At this point in the speech, he’s hanging in the balance. The question: Will he throw Rev. Wright under the bus is unanswered. No matter how much the Clinton’s supporters want to whine and blame the Obama campaign for racism, there is no doubt that the Clinton’s are the ones who spent December and January injecting race into the campaign. After spending the summer and fall of 2007 stating that Sen. Obama wasn’t black enough for their black supporters, they decided to tell their white supporters that he’s too black. For many people, South Carolina was the turning point. They either weren’t paying attention or willing to give the Clinton’s the benefit of the doubt.
On one hand, it’s a shame that Sen. Obama even needed to give a speech addressing Rev. Wright’s comments. On February 26th during a Democratic debate, we saw Tim Russert shamelessly press Sen. Obama on Louis Farrakhan’s support.You’ll remember that Louis Farrakhan gave a speech where he said that he liked Obama. Russert, during a debate then pressed (and pressed and pressed) Obama to denounce Farrakhan. The very next day, Sen.

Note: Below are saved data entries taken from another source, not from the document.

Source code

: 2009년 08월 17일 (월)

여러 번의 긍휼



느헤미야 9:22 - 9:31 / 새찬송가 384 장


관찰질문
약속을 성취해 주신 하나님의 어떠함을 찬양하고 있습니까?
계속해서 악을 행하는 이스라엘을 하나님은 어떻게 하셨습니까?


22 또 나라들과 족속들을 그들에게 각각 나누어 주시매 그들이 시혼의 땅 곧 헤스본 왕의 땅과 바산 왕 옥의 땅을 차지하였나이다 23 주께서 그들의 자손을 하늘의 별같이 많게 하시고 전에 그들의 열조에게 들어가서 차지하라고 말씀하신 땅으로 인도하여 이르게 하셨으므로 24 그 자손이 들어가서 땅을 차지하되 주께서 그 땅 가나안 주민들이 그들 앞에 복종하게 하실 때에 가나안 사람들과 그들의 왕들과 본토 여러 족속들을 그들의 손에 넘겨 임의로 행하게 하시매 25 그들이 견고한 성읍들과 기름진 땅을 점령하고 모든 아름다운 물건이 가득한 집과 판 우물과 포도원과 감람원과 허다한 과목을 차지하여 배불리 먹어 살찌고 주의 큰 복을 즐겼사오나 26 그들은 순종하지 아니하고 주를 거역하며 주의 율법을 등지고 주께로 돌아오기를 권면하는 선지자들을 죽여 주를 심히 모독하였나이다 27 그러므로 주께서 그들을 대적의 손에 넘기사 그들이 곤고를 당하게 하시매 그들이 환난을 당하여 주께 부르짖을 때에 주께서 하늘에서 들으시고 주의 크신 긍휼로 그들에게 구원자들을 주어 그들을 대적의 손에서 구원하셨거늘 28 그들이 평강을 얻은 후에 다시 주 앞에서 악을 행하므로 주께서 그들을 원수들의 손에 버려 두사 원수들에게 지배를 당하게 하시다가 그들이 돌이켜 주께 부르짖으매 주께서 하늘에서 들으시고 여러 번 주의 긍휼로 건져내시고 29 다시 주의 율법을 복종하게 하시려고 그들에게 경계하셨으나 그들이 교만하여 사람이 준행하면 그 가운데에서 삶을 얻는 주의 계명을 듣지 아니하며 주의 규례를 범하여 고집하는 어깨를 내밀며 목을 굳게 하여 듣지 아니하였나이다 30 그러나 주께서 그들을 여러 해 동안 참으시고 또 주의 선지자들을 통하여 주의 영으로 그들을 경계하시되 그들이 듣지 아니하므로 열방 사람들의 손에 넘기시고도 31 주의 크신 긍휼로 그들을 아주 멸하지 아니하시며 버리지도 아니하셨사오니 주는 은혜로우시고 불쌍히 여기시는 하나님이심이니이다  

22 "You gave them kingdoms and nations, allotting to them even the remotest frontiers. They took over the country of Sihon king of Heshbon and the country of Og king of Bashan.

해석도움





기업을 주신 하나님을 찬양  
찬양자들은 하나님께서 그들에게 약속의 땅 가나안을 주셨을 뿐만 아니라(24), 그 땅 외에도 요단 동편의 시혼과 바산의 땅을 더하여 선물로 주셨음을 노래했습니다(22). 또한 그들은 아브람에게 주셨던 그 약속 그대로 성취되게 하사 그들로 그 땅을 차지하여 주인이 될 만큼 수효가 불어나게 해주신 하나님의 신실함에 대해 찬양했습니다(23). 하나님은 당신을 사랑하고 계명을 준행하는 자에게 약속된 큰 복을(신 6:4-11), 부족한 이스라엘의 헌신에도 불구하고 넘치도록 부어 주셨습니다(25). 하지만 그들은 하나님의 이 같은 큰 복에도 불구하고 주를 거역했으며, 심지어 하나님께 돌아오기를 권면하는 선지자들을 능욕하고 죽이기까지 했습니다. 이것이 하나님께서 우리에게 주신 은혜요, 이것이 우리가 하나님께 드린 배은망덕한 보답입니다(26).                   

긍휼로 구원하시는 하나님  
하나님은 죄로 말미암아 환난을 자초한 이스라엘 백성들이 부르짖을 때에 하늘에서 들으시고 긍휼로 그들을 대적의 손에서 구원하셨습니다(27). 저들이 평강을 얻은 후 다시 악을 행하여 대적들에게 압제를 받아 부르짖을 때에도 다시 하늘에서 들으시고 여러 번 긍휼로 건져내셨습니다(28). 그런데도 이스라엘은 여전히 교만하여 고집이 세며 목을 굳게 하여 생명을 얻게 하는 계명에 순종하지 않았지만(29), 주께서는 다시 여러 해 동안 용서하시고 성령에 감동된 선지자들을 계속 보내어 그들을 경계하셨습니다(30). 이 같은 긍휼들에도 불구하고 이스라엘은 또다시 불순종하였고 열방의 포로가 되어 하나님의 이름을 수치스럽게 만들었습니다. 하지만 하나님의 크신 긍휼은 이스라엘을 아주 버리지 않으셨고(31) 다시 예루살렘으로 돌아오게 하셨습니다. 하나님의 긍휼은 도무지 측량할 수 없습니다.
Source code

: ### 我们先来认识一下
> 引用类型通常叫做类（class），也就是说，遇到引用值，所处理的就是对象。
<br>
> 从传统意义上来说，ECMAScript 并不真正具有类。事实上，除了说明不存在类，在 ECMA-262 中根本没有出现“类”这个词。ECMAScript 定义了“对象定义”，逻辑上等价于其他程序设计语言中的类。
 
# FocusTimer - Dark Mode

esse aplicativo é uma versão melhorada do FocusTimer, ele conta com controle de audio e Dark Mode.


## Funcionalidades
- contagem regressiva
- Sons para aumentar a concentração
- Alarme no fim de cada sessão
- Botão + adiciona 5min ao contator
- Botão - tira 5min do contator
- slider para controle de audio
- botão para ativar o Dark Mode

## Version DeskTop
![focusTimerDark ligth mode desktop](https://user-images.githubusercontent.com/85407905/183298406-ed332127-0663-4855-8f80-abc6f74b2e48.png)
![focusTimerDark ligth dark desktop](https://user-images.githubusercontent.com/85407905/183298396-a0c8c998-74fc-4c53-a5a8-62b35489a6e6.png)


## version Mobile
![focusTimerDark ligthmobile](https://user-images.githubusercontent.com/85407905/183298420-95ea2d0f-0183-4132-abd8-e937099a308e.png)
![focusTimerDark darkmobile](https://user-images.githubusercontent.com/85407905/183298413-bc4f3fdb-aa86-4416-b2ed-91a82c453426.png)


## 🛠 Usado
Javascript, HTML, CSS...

John McCain was receive the endorsement of Rev. John Hagee. A right-wing pastor who’s endorsement, John McCain actively sought. As Glenn Greenwald points out, Sen. McCain was never initially pressed to distance himself from Hagee and his comments:
Yesterday, though, the equally fringe, radical and hateful (at least) Rev. John Hagee — a white evangelical who is the pastor of a sprawling “mega-church” in Texas — enthusiastically endorsed John McCain. Did McCain have to jump through the same hoops which Russert and others set up for Obama and “denounce” Hagee’s extremism and “reject” his support? No; quite the opposite. McCain said he was “very honored” to receive this endorsement and, when asked about some of Hagee’s more twisted views, responded: “all I can tell you is that I am very proud to have Pastor John Hagee’s support.”
In fact, the following Sunday on Meet the Press, Tim Russert all but ignored the fact that Hagee had endorsed McCain. On Bill Bennett’s radio show, Sen. McCain did eventually wind up repudiating Hagee’s remarks saying that “they were taken out of context”.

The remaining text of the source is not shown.